EXCERPTED DATA |
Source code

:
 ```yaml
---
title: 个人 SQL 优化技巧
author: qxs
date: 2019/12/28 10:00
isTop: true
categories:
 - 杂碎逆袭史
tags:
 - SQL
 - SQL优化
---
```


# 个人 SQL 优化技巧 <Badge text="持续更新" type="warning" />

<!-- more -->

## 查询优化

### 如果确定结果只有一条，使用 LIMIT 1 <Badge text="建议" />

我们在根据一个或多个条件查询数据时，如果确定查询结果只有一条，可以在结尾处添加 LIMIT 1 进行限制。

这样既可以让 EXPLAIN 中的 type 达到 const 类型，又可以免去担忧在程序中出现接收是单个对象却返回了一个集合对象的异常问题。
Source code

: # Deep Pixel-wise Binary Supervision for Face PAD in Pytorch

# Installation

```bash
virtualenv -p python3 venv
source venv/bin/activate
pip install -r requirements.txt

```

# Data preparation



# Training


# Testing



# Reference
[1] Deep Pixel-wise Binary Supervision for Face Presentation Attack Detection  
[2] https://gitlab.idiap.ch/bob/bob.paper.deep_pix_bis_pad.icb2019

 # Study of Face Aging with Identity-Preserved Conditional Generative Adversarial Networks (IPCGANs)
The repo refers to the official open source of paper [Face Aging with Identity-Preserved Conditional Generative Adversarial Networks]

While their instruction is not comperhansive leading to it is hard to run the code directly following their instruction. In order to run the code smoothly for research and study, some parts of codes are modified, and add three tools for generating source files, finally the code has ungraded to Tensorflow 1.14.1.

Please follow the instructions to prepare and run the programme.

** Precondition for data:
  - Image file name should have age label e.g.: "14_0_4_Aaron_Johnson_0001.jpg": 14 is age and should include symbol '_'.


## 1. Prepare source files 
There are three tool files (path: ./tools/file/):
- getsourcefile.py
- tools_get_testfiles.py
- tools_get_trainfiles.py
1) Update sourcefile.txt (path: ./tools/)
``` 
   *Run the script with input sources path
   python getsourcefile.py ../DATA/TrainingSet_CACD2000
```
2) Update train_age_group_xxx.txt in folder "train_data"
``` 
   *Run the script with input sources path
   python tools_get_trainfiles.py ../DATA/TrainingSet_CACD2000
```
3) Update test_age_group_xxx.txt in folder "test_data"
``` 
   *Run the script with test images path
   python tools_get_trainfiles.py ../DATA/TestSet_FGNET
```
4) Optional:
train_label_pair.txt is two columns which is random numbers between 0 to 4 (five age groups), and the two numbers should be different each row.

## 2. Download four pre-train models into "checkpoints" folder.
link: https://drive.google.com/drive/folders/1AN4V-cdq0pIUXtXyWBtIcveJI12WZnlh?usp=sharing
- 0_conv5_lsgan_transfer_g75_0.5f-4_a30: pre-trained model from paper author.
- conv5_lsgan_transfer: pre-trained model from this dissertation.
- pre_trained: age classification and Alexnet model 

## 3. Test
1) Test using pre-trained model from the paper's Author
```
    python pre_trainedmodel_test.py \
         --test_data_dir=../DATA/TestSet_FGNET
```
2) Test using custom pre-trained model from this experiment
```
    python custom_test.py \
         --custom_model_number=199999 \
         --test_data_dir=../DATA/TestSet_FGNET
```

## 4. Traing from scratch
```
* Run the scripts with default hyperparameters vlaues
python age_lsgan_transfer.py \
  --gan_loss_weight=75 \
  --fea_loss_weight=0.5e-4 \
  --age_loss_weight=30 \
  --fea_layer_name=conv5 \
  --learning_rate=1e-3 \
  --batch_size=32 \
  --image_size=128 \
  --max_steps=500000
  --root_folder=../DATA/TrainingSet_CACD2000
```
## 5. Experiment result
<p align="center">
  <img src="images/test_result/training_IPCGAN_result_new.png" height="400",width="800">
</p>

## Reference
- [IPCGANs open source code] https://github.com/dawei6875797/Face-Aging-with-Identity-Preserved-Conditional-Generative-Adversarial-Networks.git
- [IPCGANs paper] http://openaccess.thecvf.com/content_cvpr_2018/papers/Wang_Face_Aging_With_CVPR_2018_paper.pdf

TASK OBJECTIVE | Restate exactly the records above from their first line through the line that holds "### 如果确定结果只有一条，使用 LIMIT", please, including both and leaving out all others.

ANSWER TO THIS EXERCISE |
Source code

:
 ```yaml
---
title: 个人 SQL 优化技巧
author: qxs
date: 2019/12/28 10:00
isTop: true
categories:
 - 杂碎逆袭史
tags:
 - SQL
 - SQL优化
---
```


# 个人 SQL 优化技巧 <Badge text="持续更新" type="warning" />

<!-- more -->

## 查询优化

### 如果确定结果只有一条，使用 LIMIT 1 <Badge text="建议" />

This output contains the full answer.